Roslyne Harkness was your typical active and healthy 66-year-old grandmother of eight when suddenly one morning, she collapsed with what turned out to be the early stages of a stroke.
A clot had occurred in the back of her brain in the basilar artery – a location which is usually fatal in 65 per cent of cases.
But thanks to world-leading research led by Associate Professor Tim Kleinig at the Royal Adelaide Hospital and supported by The Hospital Research Foundation through the Home Lottery, Roslyne not only survived the stroke but made a remarkable recovery!
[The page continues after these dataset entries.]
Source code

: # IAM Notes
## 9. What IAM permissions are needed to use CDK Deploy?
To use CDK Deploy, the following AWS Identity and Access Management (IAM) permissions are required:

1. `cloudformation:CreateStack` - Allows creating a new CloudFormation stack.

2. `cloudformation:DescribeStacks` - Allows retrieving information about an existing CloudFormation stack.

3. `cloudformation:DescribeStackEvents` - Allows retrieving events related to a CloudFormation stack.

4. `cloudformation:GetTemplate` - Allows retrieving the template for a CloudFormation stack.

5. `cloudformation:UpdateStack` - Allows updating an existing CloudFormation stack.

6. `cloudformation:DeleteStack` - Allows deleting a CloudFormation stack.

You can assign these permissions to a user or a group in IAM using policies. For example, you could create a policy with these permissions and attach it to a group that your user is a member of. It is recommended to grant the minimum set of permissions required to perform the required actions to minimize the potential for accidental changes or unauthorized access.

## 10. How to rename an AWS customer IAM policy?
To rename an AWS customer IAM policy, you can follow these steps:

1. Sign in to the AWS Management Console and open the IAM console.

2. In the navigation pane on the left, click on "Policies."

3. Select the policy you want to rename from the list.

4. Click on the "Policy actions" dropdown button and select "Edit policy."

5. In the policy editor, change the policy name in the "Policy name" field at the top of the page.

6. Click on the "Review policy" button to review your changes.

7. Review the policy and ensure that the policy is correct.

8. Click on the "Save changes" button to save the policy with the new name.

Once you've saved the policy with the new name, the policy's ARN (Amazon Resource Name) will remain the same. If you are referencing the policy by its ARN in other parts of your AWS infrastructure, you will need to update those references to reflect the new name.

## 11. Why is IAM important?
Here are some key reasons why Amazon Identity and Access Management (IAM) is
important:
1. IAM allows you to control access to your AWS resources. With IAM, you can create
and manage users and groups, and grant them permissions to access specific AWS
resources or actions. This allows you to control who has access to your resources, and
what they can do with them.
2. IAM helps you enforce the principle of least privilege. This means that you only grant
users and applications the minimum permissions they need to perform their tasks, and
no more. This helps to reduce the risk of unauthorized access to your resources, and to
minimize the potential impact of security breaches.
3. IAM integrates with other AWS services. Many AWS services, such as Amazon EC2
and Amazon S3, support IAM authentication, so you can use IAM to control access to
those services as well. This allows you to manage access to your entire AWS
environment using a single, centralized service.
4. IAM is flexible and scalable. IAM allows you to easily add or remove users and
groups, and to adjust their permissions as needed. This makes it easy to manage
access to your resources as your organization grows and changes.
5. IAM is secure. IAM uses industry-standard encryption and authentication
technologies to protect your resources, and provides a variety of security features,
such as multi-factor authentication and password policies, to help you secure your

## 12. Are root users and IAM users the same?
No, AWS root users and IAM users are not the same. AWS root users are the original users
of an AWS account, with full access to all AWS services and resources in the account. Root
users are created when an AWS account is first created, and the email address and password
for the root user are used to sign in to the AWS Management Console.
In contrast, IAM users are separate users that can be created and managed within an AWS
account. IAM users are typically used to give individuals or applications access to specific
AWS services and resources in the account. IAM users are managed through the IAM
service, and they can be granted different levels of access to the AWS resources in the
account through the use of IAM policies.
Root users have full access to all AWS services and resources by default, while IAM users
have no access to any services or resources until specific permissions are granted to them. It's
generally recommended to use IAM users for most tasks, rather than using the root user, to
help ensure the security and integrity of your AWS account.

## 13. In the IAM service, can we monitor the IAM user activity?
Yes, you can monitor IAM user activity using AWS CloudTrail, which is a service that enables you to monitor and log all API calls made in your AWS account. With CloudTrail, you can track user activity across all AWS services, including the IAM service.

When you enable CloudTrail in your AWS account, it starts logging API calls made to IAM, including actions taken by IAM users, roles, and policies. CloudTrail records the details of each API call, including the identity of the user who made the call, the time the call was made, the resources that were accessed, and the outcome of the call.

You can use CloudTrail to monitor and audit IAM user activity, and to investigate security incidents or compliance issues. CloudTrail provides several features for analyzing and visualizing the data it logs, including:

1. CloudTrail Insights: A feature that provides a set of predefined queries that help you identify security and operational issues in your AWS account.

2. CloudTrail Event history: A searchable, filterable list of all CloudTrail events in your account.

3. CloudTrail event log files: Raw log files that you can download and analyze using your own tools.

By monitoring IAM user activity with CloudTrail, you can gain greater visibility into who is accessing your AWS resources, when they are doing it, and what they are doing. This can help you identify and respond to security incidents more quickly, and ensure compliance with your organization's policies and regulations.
In a randomised trial, Roslyne was lucky enough to receive both a large dose of new clot dissolving medication (called Tenecteplase) in conjunction with a thrombectomy procedure which removes the clot from the brain.
“Roslyne got the higher dose of the medication and the clot shifted from the basilar artery to the posterior cerebral artery,” A/Prof Kleinig said.
“So the most serious part of the stroke was averted by the Tenecteplase clot dissolving medication and we kept the brain alive until she could have the thrombectomy and the rest of the clot was pulled out.
“She got the greatest benefit and she’s essentially made a complete recovery from something which was very likely to have been a fatal stroke otherwise.
“Roslyne is the epitome of the benefits of clinical research!”